> **Problem details**:
Repeat the entries word for word. Leave nothing out.

Collected data:

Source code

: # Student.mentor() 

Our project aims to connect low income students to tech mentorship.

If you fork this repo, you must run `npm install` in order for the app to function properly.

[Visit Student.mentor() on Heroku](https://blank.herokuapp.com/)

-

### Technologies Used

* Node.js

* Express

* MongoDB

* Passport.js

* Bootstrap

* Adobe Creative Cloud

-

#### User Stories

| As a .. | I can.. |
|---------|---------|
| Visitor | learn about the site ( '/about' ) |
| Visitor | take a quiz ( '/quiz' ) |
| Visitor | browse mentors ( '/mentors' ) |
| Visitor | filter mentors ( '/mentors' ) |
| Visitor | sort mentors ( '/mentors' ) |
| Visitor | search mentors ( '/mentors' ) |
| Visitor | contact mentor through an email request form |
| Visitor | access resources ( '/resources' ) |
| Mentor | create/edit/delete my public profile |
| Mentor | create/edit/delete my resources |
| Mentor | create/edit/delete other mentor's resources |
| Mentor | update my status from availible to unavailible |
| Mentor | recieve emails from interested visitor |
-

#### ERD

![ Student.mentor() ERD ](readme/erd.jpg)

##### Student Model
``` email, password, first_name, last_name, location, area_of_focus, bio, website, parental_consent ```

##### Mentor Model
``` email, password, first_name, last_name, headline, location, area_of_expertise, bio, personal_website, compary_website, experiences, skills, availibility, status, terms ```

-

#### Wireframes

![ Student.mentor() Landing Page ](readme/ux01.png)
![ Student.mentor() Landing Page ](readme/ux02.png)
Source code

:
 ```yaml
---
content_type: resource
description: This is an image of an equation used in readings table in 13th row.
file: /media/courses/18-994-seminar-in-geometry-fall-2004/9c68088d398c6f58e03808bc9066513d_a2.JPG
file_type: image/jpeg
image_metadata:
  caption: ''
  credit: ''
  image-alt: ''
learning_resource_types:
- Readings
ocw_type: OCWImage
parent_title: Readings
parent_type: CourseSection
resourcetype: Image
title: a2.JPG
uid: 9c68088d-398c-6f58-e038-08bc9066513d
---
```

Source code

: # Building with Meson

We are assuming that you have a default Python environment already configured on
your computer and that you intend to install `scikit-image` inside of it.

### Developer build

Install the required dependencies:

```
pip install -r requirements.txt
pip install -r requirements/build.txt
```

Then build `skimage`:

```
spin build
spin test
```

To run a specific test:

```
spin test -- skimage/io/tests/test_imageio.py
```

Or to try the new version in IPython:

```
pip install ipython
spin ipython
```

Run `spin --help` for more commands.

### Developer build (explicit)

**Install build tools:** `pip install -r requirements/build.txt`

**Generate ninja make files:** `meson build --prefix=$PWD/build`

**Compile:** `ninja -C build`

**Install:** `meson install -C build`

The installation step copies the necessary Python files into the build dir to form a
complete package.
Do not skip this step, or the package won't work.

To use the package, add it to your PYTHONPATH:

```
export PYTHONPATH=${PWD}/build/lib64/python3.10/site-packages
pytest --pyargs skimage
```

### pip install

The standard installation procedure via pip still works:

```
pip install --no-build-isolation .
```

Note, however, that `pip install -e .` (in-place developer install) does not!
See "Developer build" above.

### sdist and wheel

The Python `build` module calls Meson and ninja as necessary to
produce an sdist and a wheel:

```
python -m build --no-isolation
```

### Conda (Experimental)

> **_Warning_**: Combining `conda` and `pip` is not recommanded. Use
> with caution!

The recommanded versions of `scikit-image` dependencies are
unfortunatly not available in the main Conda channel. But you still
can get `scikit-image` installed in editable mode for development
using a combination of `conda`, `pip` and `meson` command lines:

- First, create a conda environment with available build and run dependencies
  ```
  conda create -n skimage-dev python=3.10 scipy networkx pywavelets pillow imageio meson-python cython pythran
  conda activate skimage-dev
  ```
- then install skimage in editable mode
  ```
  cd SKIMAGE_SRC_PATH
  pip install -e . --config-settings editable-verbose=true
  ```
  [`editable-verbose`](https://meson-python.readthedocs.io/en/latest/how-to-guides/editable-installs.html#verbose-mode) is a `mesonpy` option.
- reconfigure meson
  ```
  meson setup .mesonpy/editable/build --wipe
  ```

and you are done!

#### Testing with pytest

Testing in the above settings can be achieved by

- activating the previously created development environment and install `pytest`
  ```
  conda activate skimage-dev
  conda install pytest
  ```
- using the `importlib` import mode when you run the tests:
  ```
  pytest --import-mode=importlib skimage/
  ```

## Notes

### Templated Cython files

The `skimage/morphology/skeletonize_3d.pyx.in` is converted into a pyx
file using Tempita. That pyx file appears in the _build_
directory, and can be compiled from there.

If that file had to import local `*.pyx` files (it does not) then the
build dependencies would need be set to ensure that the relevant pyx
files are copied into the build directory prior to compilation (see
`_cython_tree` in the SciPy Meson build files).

> **Output**:
Source code

: # Student.mentor() 

Our project aims to connect low income students to tech mentorship.

If you fork this repo, you must run `npm install` in order for the app to function properly.

[Visit Student.mentor() on Heroku](https://blank.herokuapp.com/)

-

### Technologies Used

* Node.js

* Express

* MongoDB

* Passport.js

* Bootstrap

* Adobe Creative Cloud

-

#### User Stories

| As a .. | I can.. |
|---------|---------|
| Visitor | learn about the site ( '/about' ) |
| Visitor | take a quiz ( '/quiz' ) |
| Visitor | browse mentors ( '/mentors' ) |
| Visitor | filter mentors ( '/mentors' ) |
| Visitor | sort mentors ( '/mentors' ) |
| Visitor | search mentors ( '/mentors' ) |
| Visitor | contact mentor through an email request form |
| Visitor | access resources ( '/resources' ) |
| Mentor | create/edit/delete my public profile |
| Mentor | create/edit/delete my resources |
| Mentor | create/edit/delete other mentor's resources |
| Mentor | update my status from availible to unavailible |
| Mentor | recieve emails from interested visitor |
-

#### ERD

![ Student.mentor() ERD ](readme/erd.jpg)

##### Student Model
``` email, password, first_name, last_name, location, area_of_focus, bio, website, parental_consent ```

##### Mentor Model
``` email, password, first_name, last_name, headline, location, area_of_expertise, bio, personal_website, compary_website, experiences, skills, availibility, status, terms ```

-

#### Wireframes

![ Student.mentor() Landing Page ](readme/ux01.png)
![ Student.mentor() Landing Page ](readme/ux02.png)
Source code

:
 ```yaml
---
content_type: resource
description: This is an image of an equation used in readings table in 13th row.
file: /media/courses/18-994-seminar-in-geometry-fall-2004/9c68088d398c6f58e03808bc9066513d_a2.JPG
file_type: image/jpeg
image_metadata:
  caption: ''
  credit: ''
  image-alt: ''
learning_resource_types:
- Readings
ocw_type: OCWImage
parent_title: Readings
parent_type: CourseSection
resourcetype: Image
title: a2.JPG
uid: 9c68088d-398c-6f58-e038-08bc9066513d
---
```

Source code

: # Building with Meson

We are assuming that you have a default Python environment already configured on
your computer and that you intend to install `scikit-image` inside of it.

### Developer build

Install the required dependencies:

```
pip install -r requirements.txt
pip install -r requirements/build.txt
```

Then build `skimage`:

```
spin build
spin test
```

To run a specific test:

```
spin test -- skimage/io/tests/test_imageio.py
```

Or to try the new version in IPython:

```
pip install ipython
spin ipython
```

Run `spin --help` for more commands.

### Developer build (explicit)

**Install build tools:** `pip install -r requirements/build.txt`

**Generate ninja make files:** `meson build --prefix=$PWD/build`

**Compile:** `ninja -C build`

**Install:** `meson install -C build`

The installation step copies the necessary Python files into the build dir to form a
complete package.
Do not skip this step, or the package won't work.

To use the package, add it to your PYTHONPATH:

```
export PYTHONPATH=${PWD}/build/lib64/python3.10/site-packages
pytest --pyargs skimage
```

### pip install

The standard installation procedure via pip still works:

```
pip install --no-build-isolation .
```

Note, however, that `pip install -e .` (in-place developer install) does not!
See "Developer build" above.

### sdist and wheel

The Python `build` module calls Meson and ninja as necessary to
produce an sdist and a wheel:

```
python -m build --no-isolation
```

### Conda (Experimental)

> **_Warning_**: Combining `conda` and `pip` is not recommanded. Use
> with caution!

The recommanded versions of `scikit-image` dependencies are
unfortunatly not available in the main Conda channel. But you still
can get `scikit-image` installed in editable mode for development
using a combination of `conda`, `pip` and `meson` command lines:

- First, create a conda environment with available build and run dependencies
  ```
  conda create -n skimage-dev python=3.10 scipy networkx pywavelets pillow imageio meson-python cython pythran
  conda activate skimage-dev
  ```
- then install skimage in editable mode
  ```
  cd SKIMAGE_SRC_PATH
  pip install -e . --config-settings editable-verbose=true
  ```
  [`editable-verbose`](https://meson-python.readthedocs.io/en/latest/how-to-guides/editable-installs.html#verbose-mode) is a `mesonpy` option.
- reconfigure meson
  ```
  meson setup .mesonpy/editable/build --wipe
  ```

and you are done!

#### Testing with pytest

Testing in the above settings can be achieved by

- activating the previously created development environment and install `pytest`
  ```
  conda activate skimage-dev
  conda install pytest
  ```
- using the `importlib` import mode when you run the tests:
  ```
  pytest --import-mode=importlib skimage/
  ```

## Notes

### Templated Cython files

The `skimage/morphology/skeletonize_3d.pyx.in` is converted into a pyx
file using Tempita. That pyx file appears in the _build_
directory, and can be compiled from there.

If that file had to import local `*.pyx` files (it does not) then the
build dependencies would need be set to ensure that the relevant pyx
files are copied into the build directory prior to compilation (see
`_cython_tree` in the SciPy Meson build files).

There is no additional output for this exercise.